Agnese Sanvito, photographer
At the end of the lane in Ridley Rd Market in Dalston is a small square – of sea containers used as shops and hair salons, and corrugated iron shelters harbouring stalls – that fascinates photographer Agnese Sanvito. “It doesn’t look like London,” she explained to me, “I like it because it has its own character.” The new railway station opened nearby recently and across the line is a huge development of flats. When Agnese heard that a million pound redevelopment was promised for the market, she took her camera and set out to record the elusive character of life at this scruffy end of the market, which may be about to change for good. It was one of the first bright days in Spring and she took her pictures in the warm light of late afternoon.
This was in March. Just the month before, Agnese had quit her job to make a living full-time as a photographer. Six months later, Agnese can now look back on this time, secure in the knowledge that she had an assignment each week, sometimes several, and was one of the winners of the My East End Photography Competition, for the photograph of the butcher in Ridley Rd Market which she took that afternoon in March. Before Agnese returned to the South of Italy for a month to enjoy a Summer break with her family in her homeland, we met at Cafe Otto in Dalston and enjoyed a stroll around the market together.
“A new place is easier, because everything is seen freshly” revealed Agnese, referring to her travel assignments as a landscape photographer,“but I have passed through Ridley Rd Market lots of times and I wanted to capture its distinctive character. Photographing a place you know requires you to think more about what kind of pictures you take.” At first, Agnese took pictures of exotic fruit and colourful cakes but then she realised they could equally be photographed in other places. “I didn’t like it, because I’d seen it before,” she explained, shaking her long straight dark hair in self-criticism and revealing a rigorous searching photographic ambition to avoid the obvious.
The result of Agnese’ work is this modest set of six images focussed around the luminous picture of the butcher with a shopping trolley full of meat. There is nothing picturesque about these photographs – executed with a light touch – that record the utilitarian aspect of the market yet have subtleties which repay attention. The central photograph of the butcher is an image of naked capitalism, a frank realist picture of carcasses piled in a trolley by a small trader in a blood spattered coat. But in spite of the harshness of the image, the butcher is portrayed with empathy and the warm light – rendered on film rather than using digital photography – colours the shadows blue and even casts the red meat in a soft tone. In any portrait, there is a tension between exposing or sentimentalizing the subject, and this photograph is perfectly balanced, empathetic while also retaining a respectful distance. None of Agnese’ slyly disarming pictures tell you how to look at them – they are not demonstrative – like all good photographs, they invite you to search the image.
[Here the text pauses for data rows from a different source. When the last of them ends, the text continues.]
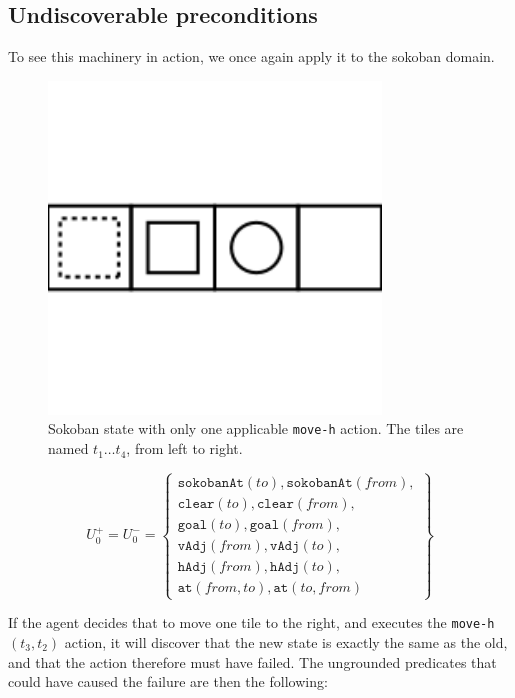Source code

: \documentclass[../Master.tex]{subfiles}
\begin{document}
\subsection{Undiscoverable preconditions}

To see this machinery in action, we once again apply it to the sokoban domain.

\begin{figure}
    \centering
    \includegraphics[scale=0.7]{../Graphics/sokoSmall}
    \caption{\label{fig:sokoSmall} Sokoban state with only one applicable \texttt{move-h} action. The tiles are named $t_1 \dots t_4$, from left to right.}
\end{figure}


\begin{equation}
U_0^+ = U_0^- =
\left\{
    \begin{gathered}
        \texttt{sokobanAt}(to), \texttt{sokobanAt}(from), \\
        \texttt{clear}(to), \texttt{clear}(from), \\
        \texttt{goal}(to), \texttt{goal}(from), \\
        \texttt{vAdj}(from), \texttt{vAdj}(to), \\
        \texttt{hAdj}(from), \texttt{hAdj}(to), \\
        \texttt{at}(from, to), \texttt{at}(to, from)
    \end{gathered}
\right\}
\end{equation}

If the agent decides that to move one tile to the right, and executes the \texttt{move-h}$(t_3, t_2)$ action, it will discover that the new state is exactly the same as the old, and that the action therefore must have failed. The ungrounded predicates that could have caused the failure are then the following:
\end{document}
“I am interested in things that are in a process of change,” confided Agnese engimatically, so I asked her for an illustration and she came up with an unexpected example – underground toilets. Agnese is getting up at four in the morning to photograph public toilets in London that have been converted for other uses, and taking pictures of the exteriors when there is a magical dawn light and no-one on the streets. Next, Agnese showed me her photographs of the overgrown Murwillumbah railway line crossing Australia’s Byron Bay, lyrical empty landscapes with barely defined rails running through. It was when she explained to me that these were the lines that connected to Sydney and Brisbane serving the whaling industry, now closed down, that I became compelled. Agnese choses subjects that are contingent, inflecting all her pictures with an unspecified drama that the viewer must unravel.
Leaving the cafe and walking through the glorious chaos of the market as it was closing for the day, with piles of boxes everywhere, crates of fruit, bales of cloth, bowls of fish and piles of meat, all rich with pungent smells in the Summer heat, we arrived at the square at the end. Here were the African hair salons, named “God Willing” and “God First,” operating from sea containers. Here was the haberdashers, bewildering in its proliferation of buttons and ribbons and zips and threads. Here was the butcher with piles of goats’ feet on sale and here were the wire trolleys that they use to transport their meat, exactly as you see in Agnese’ photo. “I like this market, because it is their market,” commented Agnese, referring to the traders and their local customers, and recognising that there is a dignity in this working marketplace which serves a specific community day to day.
We parted at the edge of the market and Agnese promised to send me some of her pictures of underground toilets, once she has enough that she is satisfied with. I may have months to wait but I am already looking forward to it.